__TO DO__
Everything from the first line below through the line with "in the other." is to be transcribed exactly, and nothing past it.

__DATA SUPPLIED__
-- Opening Marker --
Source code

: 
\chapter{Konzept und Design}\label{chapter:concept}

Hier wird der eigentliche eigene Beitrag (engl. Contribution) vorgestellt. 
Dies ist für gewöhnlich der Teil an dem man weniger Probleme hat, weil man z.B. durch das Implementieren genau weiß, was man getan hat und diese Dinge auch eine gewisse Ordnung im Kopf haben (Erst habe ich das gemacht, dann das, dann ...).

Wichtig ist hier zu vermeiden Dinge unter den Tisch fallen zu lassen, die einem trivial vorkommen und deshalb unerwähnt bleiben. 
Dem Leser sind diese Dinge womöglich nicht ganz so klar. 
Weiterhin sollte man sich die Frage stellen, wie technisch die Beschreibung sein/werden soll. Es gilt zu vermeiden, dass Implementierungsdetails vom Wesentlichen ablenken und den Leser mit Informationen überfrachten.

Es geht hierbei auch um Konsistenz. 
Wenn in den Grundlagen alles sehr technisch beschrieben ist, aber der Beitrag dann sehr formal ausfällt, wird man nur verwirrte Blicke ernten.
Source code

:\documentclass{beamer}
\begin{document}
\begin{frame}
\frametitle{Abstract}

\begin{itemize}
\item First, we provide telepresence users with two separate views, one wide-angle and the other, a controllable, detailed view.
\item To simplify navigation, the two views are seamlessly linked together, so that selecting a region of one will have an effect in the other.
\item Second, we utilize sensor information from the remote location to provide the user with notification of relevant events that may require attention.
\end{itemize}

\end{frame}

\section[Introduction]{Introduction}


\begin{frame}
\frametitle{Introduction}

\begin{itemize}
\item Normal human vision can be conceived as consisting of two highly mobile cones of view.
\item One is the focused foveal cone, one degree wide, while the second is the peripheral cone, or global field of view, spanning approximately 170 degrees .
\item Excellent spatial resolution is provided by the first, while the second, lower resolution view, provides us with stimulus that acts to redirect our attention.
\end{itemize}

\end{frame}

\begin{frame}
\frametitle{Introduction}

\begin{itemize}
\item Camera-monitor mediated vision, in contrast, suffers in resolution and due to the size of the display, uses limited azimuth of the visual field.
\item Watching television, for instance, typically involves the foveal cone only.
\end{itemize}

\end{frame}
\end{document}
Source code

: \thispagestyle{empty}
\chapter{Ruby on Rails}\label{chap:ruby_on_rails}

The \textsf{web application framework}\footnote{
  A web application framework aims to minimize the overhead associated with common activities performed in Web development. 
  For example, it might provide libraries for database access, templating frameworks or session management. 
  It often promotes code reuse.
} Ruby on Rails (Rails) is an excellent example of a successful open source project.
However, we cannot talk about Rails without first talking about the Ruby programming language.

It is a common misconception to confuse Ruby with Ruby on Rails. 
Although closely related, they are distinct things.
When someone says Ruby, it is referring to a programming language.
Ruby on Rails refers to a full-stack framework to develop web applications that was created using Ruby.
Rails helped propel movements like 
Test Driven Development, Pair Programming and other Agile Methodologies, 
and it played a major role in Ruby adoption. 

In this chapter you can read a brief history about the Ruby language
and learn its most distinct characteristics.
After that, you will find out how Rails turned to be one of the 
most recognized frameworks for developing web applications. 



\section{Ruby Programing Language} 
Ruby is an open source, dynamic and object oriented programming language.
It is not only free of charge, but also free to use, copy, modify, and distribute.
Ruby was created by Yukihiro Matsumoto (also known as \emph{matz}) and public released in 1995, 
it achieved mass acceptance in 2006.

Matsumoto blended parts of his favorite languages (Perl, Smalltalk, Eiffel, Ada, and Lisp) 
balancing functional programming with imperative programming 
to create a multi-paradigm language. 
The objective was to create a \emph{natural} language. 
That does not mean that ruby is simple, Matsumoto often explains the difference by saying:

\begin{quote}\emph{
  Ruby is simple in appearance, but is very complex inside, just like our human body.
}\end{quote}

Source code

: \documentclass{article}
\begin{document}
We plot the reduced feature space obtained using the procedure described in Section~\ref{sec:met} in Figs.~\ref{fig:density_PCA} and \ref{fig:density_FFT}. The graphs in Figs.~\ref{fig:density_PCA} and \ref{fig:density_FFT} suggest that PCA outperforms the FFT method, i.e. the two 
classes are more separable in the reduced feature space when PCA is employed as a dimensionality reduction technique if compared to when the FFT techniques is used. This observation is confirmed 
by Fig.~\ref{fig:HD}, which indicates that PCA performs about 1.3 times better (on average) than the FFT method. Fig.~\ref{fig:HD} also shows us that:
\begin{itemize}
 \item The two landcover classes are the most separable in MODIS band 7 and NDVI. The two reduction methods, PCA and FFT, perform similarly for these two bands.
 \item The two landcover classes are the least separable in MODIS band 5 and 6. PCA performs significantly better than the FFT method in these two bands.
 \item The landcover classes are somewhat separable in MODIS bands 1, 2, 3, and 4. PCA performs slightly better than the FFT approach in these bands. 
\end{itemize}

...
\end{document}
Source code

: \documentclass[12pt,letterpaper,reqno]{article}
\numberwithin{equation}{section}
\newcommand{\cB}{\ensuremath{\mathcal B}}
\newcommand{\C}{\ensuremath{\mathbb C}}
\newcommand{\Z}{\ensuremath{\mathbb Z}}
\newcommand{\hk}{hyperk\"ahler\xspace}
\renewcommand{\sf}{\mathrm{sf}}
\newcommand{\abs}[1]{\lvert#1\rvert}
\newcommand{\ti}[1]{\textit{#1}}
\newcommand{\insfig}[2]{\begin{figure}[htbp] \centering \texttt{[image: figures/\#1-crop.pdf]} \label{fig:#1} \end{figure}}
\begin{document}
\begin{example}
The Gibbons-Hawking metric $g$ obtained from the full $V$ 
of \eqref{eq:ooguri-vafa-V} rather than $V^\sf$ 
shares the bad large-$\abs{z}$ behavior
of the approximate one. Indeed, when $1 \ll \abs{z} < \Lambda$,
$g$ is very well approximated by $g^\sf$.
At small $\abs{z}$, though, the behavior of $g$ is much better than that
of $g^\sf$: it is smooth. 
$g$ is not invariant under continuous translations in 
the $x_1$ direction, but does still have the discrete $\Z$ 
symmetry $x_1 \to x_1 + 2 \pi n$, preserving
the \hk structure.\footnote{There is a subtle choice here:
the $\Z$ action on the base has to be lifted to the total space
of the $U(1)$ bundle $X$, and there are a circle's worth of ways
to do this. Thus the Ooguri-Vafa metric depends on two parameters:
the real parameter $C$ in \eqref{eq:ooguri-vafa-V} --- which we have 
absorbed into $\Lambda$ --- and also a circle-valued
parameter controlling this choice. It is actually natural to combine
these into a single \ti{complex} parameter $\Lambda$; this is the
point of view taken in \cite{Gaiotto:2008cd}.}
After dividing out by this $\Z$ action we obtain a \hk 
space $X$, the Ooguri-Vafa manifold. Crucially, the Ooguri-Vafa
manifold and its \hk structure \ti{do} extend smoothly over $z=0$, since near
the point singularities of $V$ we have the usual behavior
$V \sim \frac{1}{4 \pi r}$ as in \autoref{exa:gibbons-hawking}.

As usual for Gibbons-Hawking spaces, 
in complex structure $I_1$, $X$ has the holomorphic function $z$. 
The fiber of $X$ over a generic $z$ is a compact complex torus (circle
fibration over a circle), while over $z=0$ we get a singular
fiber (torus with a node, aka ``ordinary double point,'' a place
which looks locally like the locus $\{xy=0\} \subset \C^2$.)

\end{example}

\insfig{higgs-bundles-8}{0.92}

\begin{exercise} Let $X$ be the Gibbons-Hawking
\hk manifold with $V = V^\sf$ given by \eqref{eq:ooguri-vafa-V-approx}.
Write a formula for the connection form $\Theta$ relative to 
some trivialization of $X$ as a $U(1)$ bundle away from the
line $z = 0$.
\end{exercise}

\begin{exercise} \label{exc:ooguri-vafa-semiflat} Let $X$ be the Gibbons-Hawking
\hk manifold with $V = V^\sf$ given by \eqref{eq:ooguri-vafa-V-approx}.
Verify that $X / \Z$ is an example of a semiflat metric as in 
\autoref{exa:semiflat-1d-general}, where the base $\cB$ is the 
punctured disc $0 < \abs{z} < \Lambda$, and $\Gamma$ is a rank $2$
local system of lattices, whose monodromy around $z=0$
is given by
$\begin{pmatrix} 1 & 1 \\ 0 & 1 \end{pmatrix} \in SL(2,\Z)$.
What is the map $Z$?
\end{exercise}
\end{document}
-- Closing Marker --
__RESPONSE BOX__
Source code

: 
\chapter{Konzept und Design}\label{chapter:concept}

Hier wird der eigentliche eigene Beitrag (engl. Contribution) vorgestellt. 
Dies ist für gewöhnlich der Teil an dem man weniger Probleme hat, weil man z.B. durch das Implementieren genau weiß, was man getan hat und diese Dinge auch eine gewisse Ordnung im Kopf haben (Erst habe ich das gemacht, dann das, dann ...).

Wichtig ist hier zu vermeiden Dinge unter den Tisch fallen zu lassen, die einem trivial vorkommen und deshalb unerwähnt bleiben. 
Dem Leser sind diese Dinge womöglich nicht ganz so klar. 
Weiterhin sollte man sich die Frage stellen, wie technisch die Beschreibung sein/werden soll. Es gilt zu vermeiden, dass Implementierungsdetails vom Wesentlichen ablenken und den Leser mit Informationen überfrachten.

Es geht hierbei auch um Konsistenz. 
Wenn in den Grundlagen alles sehr technisch beschrieben ist, aber der Beitrag dann sehr formal ausfällt, wird man nur verwirrte Blicke ernten.
Source code

:\documentclass{beamer}
\begin{document}
\begin{frame}
\frametitle{Abstract}

\begin{itemize}
\item First, we provide telepresence users with two separate views, one wide-angle and the other, a controllable, detailed view.
\item To simplify navigation, the two views are seamlessly linked together, so that selecting a region of one will have an effect in the other.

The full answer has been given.